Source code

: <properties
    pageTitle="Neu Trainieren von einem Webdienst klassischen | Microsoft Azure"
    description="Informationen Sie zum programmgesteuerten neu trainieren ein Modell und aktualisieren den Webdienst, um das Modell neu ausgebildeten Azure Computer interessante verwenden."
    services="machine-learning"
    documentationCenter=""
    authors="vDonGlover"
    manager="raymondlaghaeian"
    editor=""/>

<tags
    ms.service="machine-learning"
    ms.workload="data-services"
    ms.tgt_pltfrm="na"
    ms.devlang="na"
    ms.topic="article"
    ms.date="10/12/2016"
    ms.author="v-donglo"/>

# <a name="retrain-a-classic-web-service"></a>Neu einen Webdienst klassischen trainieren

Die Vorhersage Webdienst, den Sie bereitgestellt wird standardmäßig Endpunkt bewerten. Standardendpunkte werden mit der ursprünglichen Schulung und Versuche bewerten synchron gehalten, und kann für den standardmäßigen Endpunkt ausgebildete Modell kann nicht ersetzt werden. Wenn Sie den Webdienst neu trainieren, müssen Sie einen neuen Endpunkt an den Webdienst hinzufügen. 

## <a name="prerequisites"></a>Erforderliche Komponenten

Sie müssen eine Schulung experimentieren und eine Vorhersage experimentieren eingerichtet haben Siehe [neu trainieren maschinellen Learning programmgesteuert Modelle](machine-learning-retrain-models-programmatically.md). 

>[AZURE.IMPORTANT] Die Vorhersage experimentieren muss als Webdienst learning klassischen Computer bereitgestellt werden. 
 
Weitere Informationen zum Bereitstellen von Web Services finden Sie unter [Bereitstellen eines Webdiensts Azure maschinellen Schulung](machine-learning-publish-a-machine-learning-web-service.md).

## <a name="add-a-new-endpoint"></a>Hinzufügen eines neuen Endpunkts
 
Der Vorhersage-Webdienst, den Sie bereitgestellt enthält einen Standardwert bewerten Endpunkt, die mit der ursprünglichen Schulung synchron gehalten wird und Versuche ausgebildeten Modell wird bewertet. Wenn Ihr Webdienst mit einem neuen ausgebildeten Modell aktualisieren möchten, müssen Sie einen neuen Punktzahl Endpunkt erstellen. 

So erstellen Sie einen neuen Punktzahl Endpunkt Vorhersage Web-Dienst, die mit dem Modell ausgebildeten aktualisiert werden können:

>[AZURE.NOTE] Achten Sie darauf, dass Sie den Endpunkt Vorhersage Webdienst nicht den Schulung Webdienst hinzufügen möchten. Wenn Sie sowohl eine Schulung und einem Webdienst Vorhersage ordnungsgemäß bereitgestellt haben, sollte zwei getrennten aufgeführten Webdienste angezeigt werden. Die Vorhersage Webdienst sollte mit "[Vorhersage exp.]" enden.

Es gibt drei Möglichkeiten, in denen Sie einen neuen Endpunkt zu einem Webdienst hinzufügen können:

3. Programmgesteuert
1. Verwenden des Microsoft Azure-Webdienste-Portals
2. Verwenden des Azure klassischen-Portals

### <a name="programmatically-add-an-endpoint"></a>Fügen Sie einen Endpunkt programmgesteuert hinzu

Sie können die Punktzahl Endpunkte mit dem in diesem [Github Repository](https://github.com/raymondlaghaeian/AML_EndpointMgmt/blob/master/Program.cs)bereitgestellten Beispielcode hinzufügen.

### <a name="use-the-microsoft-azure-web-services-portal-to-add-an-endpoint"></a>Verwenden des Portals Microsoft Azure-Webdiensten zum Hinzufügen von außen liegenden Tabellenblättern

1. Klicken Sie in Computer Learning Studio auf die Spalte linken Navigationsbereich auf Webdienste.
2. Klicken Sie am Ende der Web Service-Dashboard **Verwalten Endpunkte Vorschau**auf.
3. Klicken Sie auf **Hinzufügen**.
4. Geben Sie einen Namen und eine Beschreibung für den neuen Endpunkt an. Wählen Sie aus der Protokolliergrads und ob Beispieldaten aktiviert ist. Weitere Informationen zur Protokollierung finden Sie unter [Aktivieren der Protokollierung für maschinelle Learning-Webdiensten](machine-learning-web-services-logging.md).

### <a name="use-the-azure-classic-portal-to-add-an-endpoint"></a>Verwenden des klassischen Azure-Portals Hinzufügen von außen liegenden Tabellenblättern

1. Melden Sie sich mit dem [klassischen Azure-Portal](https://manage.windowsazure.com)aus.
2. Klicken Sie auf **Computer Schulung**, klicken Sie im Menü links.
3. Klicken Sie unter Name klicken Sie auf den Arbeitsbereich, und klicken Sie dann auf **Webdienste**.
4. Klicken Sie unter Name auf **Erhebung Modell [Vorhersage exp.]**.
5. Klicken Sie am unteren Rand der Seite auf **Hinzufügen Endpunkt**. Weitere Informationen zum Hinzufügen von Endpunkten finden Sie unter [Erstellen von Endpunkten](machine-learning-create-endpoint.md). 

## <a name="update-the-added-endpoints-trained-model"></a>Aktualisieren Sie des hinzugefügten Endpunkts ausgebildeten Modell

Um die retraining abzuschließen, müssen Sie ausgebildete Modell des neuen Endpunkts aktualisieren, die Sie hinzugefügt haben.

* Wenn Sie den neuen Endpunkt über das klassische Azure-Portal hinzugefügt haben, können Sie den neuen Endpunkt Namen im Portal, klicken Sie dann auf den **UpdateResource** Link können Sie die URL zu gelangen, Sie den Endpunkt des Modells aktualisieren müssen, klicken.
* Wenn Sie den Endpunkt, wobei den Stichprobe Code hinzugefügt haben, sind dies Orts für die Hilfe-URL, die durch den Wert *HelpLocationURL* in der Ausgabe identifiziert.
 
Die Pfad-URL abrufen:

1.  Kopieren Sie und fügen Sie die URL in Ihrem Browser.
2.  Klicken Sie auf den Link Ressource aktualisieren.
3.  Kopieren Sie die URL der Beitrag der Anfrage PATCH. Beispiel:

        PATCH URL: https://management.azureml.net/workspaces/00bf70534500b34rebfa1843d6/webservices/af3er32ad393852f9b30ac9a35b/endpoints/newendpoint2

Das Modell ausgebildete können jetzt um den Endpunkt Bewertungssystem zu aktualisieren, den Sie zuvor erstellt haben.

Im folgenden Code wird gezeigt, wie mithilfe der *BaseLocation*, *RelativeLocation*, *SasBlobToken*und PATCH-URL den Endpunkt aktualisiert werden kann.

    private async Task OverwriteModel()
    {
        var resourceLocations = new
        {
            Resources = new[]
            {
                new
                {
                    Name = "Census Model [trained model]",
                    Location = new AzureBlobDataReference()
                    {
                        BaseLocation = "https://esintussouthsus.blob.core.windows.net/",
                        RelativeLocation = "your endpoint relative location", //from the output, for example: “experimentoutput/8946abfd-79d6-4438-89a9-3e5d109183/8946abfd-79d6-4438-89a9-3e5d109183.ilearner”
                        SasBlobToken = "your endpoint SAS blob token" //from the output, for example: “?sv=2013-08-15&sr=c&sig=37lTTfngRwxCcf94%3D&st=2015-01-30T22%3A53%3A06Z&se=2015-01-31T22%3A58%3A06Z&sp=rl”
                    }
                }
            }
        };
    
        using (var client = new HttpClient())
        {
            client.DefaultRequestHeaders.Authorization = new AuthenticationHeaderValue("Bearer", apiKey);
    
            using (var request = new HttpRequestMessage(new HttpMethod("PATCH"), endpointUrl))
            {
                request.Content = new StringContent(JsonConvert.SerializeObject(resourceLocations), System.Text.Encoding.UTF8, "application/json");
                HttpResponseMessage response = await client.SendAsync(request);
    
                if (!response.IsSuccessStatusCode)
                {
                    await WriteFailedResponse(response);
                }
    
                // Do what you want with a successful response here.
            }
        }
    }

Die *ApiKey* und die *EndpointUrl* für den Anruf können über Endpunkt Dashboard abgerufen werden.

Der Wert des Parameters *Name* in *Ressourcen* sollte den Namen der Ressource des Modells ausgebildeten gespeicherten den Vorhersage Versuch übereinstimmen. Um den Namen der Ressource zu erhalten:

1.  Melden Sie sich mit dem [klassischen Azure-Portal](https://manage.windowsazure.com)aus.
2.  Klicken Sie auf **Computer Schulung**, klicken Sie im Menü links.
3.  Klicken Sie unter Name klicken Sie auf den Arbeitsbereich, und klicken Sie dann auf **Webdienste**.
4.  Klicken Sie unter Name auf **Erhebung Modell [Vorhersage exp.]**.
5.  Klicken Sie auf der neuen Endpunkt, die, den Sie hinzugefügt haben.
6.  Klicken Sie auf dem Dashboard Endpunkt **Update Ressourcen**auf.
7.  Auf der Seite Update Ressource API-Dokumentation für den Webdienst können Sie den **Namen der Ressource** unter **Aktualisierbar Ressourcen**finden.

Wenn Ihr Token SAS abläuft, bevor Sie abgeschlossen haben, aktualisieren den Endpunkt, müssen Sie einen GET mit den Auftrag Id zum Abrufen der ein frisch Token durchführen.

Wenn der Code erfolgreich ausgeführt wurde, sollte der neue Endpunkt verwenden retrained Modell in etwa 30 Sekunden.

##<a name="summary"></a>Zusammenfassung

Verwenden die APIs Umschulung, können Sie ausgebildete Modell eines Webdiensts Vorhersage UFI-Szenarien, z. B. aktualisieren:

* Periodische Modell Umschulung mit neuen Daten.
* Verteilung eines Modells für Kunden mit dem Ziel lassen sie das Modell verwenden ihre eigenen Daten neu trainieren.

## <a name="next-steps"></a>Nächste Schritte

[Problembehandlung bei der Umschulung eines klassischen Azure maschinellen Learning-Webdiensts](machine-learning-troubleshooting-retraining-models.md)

> Task statement
In the entries above, the lines between the one holding "Sie können die" and the one holding "4. Geben Sie", inclusive, are to be printed exactly as written, and those alone.

> Written response
Sie können die Punktzahl Endpunkte mit dem in diesem [Github Repository](https://github.com/raymondlaghaeian/AML_EndpointMgmt/blob/master/Program.cs)bereitgestellten Beispielcode hinzufügen.

### <a name="use-the-microsoft-azure-web-services-portal-to-add-an-endpoint"></a>Verwenden des Portals Microsoft Azure-Webdiensten zum Hinzufügen von außen liegenden Tabellenblättern

1. Klicken Sie in Computer Learning Studio auf die Spalte linken Navigationsbereich auf Webdienste.
2. Klicken Sie am Ende der Web Service-Dashboard **Verwalten Endpunkte Vorschau**auf.
3. Klicken Sie auf **Hinzufügen**.
4. Geben Sie einen Namen und eine Beschreibung für den neuen Endpunkt an. Wählen Sie aus der Protokolliergrads und ob Beispieldaten aktiviert ist. Weitere Informationen zur Protokollierung finden Sie unter [Aktivieren der Protokollierung für maschinelle Learning-Webdiensten](machine-learning-web-services-logging.md).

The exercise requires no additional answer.